┌──
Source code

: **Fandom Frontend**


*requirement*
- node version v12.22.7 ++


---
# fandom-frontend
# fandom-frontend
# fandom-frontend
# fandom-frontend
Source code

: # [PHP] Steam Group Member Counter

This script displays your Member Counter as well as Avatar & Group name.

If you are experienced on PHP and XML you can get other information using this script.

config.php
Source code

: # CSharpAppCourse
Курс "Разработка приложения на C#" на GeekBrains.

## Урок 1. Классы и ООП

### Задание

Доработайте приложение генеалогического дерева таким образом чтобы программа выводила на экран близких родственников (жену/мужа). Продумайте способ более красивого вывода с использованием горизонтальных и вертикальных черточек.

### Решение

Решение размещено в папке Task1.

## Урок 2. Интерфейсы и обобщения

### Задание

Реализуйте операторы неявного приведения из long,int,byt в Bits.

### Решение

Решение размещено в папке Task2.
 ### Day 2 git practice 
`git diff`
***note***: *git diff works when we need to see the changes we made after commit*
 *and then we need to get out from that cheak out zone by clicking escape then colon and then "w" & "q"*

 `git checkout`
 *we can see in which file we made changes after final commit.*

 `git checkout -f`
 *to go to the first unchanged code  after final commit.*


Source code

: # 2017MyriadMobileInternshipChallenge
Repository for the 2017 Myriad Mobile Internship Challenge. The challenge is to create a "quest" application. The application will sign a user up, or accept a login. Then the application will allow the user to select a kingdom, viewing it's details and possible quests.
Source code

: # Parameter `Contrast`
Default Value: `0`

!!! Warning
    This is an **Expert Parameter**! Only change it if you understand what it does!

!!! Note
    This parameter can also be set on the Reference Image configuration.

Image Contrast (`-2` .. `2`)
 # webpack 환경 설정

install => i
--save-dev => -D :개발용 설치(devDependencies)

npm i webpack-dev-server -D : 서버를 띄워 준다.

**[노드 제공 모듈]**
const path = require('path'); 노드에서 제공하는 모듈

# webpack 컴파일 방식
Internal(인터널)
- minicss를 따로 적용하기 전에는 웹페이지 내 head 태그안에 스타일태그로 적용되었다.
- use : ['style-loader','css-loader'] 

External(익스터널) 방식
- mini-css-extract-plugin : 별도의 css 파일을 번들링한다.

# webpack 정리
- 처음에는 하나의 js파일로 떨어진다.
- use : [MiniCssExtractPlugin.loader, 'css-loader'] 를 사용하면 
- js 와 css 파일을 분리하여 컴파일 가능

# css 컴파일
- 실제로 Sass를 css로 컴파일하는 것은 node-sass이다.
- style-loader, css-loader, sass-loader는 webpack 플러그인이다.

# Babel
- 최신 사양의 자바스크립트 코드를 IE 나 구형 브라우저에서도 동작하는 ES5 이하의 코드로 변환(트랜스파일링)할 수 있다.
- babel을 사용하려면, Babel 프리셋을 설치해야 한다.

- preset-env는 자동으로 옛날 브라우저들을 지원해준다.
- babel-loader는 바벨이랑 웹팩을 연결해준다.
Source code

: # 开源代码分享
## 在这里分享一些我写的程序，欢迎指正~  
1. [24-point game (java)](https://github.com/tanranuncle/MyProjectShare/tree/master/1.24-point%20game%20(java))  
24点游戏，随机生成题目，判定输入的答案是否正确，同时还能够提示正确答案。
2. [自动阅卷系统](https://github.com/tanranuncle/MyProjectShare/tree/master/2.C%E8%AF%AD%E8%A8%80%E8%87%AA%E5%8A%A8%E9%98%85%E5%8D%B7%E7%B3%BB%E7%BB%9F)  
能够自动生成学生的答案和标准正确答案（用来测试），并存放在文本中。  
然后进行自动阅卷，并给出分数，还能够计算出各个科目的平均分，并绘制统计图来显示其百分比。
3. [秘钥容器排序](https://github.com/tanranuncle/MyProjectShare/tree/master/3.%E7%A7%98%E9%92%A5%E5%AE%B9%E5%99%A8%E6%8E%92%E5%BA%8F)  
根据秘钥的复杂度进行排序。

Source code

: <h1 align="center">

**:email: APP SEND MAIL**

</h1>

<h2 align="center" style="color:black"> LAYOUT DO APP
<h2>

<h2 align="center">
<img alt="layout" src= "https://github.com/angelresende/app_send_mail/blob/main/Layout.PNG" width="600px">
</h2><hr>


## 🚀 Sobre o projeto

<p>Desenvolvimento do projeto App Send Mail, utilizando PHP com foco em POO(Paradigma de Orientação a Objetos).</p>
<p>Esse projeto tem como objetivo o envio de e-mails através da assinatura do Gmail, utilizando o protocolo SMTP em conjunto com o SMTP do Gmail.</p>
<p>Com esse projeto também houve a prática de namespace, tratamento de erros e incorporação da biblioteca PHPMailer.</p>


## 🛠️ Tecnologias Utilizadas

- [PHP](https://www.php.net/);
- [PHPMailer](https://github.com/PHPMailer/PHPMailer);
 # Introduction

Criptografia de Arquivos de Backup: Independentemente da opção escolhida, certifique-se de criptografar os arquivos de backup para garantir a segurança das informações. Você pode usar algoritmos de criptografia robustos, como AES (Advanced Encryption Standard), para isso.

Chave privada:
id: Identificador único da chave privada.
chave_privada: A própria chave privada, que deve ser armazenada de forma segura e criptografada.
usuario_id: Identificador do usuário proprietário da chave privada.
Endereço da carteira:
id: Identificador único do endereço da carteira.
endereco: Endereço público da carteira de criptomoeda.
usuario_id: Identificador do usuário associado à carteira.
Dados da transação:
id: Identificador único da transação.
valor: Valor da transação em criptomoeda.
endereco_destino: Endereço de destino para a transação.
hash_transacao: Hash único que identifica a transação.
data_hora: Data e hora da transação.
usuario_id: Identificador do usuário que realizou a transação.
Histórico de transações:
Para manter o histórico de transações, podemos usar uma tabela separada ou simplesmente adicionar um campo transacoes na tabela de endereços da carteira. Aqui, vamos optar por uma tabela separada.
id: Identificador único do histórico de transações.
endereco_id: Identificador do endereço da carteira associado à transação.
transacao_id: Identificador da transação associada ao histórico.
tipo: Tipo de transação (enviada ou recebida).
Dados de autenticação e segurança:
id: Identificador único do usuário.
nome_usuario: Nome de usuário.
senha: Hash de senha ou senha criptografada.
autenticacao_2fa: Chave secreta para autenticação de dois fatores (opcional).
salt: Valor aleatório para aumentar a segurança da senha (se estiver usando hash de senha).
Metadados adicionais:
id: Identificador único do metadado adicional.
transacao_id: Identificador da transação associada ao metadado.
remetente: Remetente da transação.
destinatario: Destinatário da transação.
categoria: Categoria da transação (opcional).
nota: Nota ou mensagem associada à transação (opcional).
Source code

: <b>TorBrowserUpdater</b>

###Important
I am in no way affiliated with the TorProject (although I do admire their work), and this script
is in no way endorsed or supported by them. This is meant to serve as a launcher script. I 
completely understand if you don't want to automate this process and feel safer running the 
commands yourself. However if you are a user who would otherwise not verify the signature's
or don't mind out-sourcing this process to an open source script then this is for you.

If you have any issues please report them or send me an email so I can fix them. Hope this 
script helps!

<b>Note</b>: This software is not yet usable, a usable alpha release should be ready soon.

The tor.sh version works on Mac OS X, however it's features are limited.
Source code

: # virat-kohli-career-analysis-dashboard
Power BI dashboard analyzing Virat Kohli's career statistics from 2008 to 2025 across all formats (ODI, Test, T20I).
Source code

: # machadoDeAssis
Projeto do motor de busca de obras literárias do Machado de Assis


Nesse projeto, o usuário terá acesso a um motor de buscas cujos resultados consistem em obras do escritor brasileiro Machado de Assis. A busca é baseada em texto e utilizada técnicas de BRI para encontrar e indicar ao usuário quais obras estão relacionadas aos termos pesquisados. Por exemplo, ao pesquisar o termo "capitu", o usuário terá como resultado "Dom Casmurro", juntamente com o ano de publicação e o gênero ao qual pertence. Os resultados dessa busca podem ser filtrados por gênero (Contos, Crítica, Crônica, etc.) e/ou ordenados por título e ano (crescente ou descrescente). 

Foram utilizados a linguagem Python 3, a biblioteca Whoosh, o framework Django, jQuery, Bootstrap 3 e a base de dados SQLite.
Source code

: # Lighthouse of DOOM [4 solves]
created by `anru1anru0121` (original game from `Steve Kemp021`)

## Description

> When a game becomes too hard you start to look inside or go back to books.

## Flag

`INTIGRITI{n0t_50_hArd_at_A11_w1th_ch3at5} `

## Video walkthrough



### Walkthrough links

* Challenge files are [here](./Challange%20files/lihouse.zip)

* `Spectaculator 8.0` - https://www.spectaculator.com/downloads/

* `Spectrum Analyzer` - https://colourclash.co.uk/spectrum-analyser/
└──
> [ACTION ITEM]:
Lines after the one containing "made after commit*" are not part of the task. Output the entries exactly from their first line through that one.

> [RESPONSE AREA]:
Source code

: **Fandom Frontend**


*requirement*
- node version v12.22.7 ++


---
# fandom-frontend
# fandom-frontend
# fandom-frontend
# fandom-frontend
Source code

: # [PHP] Steam Group Member Counter

This script displays your Member Counter as well as Avatar & Group name.

If you are experienced on PHP and XML you can get other information using this script.

config.php
Source code

: # CSharpAppCourse
Курс "Разработка приложения на C#" на GeekBrains.

## Урок 1. Классы и ООП

### Задание

Доработайте приложение генеалогического дерева таким образом чтобы программа выводила на экран близких родственников (жену/мужа). Продумайте способ более красивого вывода с использованием горизонтальных и вертикальных черточек.

### Решение

Решение размещено в папке Task1.

## Урок 2. Интерфейсы и обобщения

### Задание

Реализуйте операторы неявного приведения из long,int,byt в Bits.

### Решение

Решение размещено в папке Task2.
 ### Day 2 git practice 
`git diff`
***note***: *git diff works when we need to see the changes we made after commit*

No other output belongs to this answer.